Maybe letting the Dutch go earlier.

I'm not sure why would they just shrug away one of the biggest, wealthiest sources of income they'd have at disposal (equivalent to the Potosi mines income in the latter best years IIRC)?

Although I agree they would likely manage much less bluntly, adopt a more decentralized and less authoritarian rule than IOTL, that is as they did so in Italy (which won them sympathies in comparison with French rule).Would that be enough to preserve control? I'm not so sure myself, but from what I know, admittedly little, it wasn't doomed that the Netherlands would just split away by the mid-century, if Philipp II had underwent a different policy.

Your thoughts?

I'm not saying it wouldn't change anything : greater difficulties in reimbursing loans might create support or force more temporisating, less ambitious war goals (that were not even remotely reached when it comes to France proper IOTL) with a situation in the mid-XVIth that would favour Valois relatively to IOTL : let's say a French Savoy or Bar, or why not Lorraine or Piedmont. It would be perfectly conceivable that, for want of a nail, an indirect and more or less convoluted consequence of the PoD might lead to a decisive French victory : I'm just saying it's not an immediately likely outcome of the PoD.

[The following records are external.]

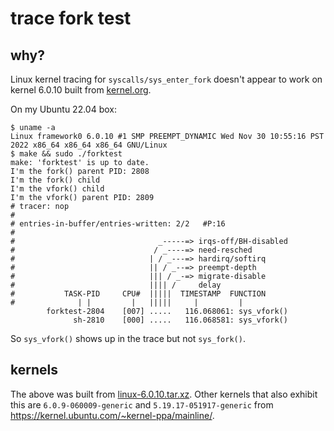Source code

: # trace fork test
## why?
Linux kernel tracing for `syscalls/sys_enter_fork` doesn't appear to work on kernel 6.0.10 built from [kernel.org](https://www.kernel.org/).

On my Ubuntu 22.04 box:
```
$ uname -a
Linux framework0 6.0.10 #1 SMP PREEMPT_DYNAMIC Wed Nov 30 10:55:16 PST 2022 x86_64 x86_64 x86_64 GNU/Linux
$ make && sudo ./forktest
make: 'forktest' is up to date.
I'm the fork() parent PID: 2808
I'm the fork() child
I'm the vfork() child
I'm the vfork() parent PID: 2809
# tracer: nop
#
# entries-in-buffer/entries-written: 2/2   #P:16
#
#                                _-----=> irqs-off/BH-disabled
#                               / _----=> need-resched
#                              | / _---=> hardirq/softirq
#                              || / _--=> preempt-depth
#                              ||| / _-=> migrate-disable
#                              |||| /     delay
#           TASK-PID     CPU#  |||||  TIMESTAMP  FUNCTION
#              | |         |   |||||     |         |
        forktest-2804    [007] .....   116.068061: sys_vfork()
              sh-2810    [000] .....   116.068581: sys_vfork()
```

So `sys_vfork()` shows up in the trace but not `sys_fork()`.

## kernels
The above was built from [linux-6.0.10.tar.xz](https://cdn.kernel.org/pub/linux/kernel/v6.x/linux-6.0.10.tar.xz). Other kernels that also exhibit this are `6.0.9-060009-generic` and `5.19.17-051917-generic` from https://kernel.ubuntu.com/~kernel-ppa/mainline/.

I think it would likely mean a much lesser effort at centralisation of power, in the Spanish peninsula or in the whole Habsburg dominions, as it would ask for mobilising bureaucratic, political and military means that would be a bit too costly in face of a "closer budgetary navigation". Which is also, incidentally, the same effort that plagued and partly doomed Spain in the mid-to-late XVIth and early XVIIth.

Changes should be expected, both externally and internally.

But XVIth Spain, Italy, Netherlands, etc. were fiscally wealthy and the debt was manageable if a constant and growing issue. Even the bankrupcies during Philipp II reign shouldn't be taken as a broken fiscal or budgetary system, but more as expectable and impoderable shocks. Nothing positive, sure, but the state was solvable, could still offer compensations and recover from it (hence why people kept loaning to Spain).